*What to work on*
Transcribe the data exactly. Leave nothing out.
[[ Recorded information, beginning ]]
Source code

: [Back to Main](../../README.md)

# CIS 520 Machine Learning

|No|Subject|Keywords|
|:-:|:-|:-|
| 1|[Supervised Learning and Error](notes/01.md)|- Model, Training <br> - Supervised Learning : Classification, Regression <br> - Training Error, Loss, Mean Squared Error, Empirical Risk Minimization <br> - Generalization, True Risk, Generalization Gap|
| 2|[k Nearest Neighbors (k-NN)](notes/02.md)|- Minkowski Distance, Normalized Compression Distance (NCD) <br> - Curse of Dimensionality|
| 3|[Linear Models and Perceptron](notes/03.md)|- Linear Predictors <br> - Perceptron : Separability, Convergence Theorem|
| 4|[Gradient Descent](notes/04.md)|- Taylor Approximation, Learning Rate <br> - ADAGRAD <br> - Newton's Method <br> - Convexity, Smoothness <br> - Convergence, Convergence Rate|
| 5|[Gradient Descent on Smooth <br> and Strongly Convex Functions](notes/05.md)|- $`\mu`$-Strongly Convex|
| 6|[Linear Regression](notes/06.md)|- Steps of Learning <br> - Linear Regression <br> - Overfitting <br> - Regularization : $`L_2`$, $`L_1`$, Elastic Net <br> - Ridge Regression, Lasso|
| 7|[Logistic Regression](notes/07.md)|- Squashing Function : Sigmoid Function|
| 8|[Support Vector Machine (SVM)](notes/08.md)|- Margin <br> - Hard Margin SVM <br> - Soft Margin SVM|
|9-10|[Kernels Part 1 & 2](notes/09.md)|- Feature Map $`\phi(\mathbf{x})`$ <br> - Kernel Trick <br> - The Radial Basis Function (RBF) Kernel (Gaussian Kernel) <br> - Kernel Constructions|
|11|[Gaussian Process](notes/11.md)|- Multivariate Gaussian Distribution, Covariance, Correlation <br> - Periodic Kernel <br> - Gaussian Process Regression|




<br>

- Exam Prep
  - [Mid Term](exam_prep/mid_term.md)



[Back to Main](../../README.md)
[[ Recorded information, end ]]
*Response box*
Source code

: [Back to Main](../../README.md)

# CIS 520 Machine Learning

|No|Subject|Keywords|
|:-:|:-|:-|
| 1|[Supervised Learning and Error](notes/01.md)|- Model, Training <br> - Supervised Learning : Classification, Regression <br> - Training Error, Loss, Mean Squared Error, Empirical Risk Minimization <br> - Generalization, True Risk, Generalization Gap|
| 2|[k Nearest Neighbors (k-NN)](notes/02.md)|- Minkowski Distance, Normalized Compression Distance (NCD) <br> - Curse of Dimensionality|
| 3|[Linear Models and Perceptron](notes/03.md)|- Linear Predictors <br> - Perceptron : Separability, Convergence Theorem|
| 4|[Gradient Descent](notes/04.md)|- Taylor Approximation, Learning Rate <br> - ADAGRAD <br> - Newton's Method <br> - Convexity, Smoothness <br> - Convergence, Convergence Rate|
| 5|[Gradient Descent on Smooth <br> and Strongly Convex Functions](notes/05.md)|- $`\mu`$-Strongly Convex|
| 6|[Linear Regression](notes/06.md)|- Steps of Learning <br> - Linear Regression <br> - Overfitting <br> - Regularization : $`L_2`$, $`L_1`$, Elastic Net <br> - Ridge Regression, Lasso|
| 7|[Logistic Regression](notes/07.md)|- Squashing Function : Sigmoid Function|
| 8|[Support Vector Machine (SVM)](notes/08.md)|- Margin <br> - Hard Margin SVM <br> - Soft Margin SVM|
|9-10|[Kernels Part 1 & 2](notes/09.md)|- Feature Map $`\phi(\mathbf{x})`$ <br> - Kernel Trick <br> - The Radial Basis Function (RBF) Kernel (Gaussian Kernel) <br> - Kernel Constructions|
|11|[Gaussian Process](notes/11.md)|- Multivariate Gaussian Distribution, Covariance, Correlation <br> - Periodic Kernel <br> - Gaussian Process Regression|




<br>

- Exam Prep
  - [Mid Term](exam_prep/mid_term.md)



[Back to Main](../../README.md)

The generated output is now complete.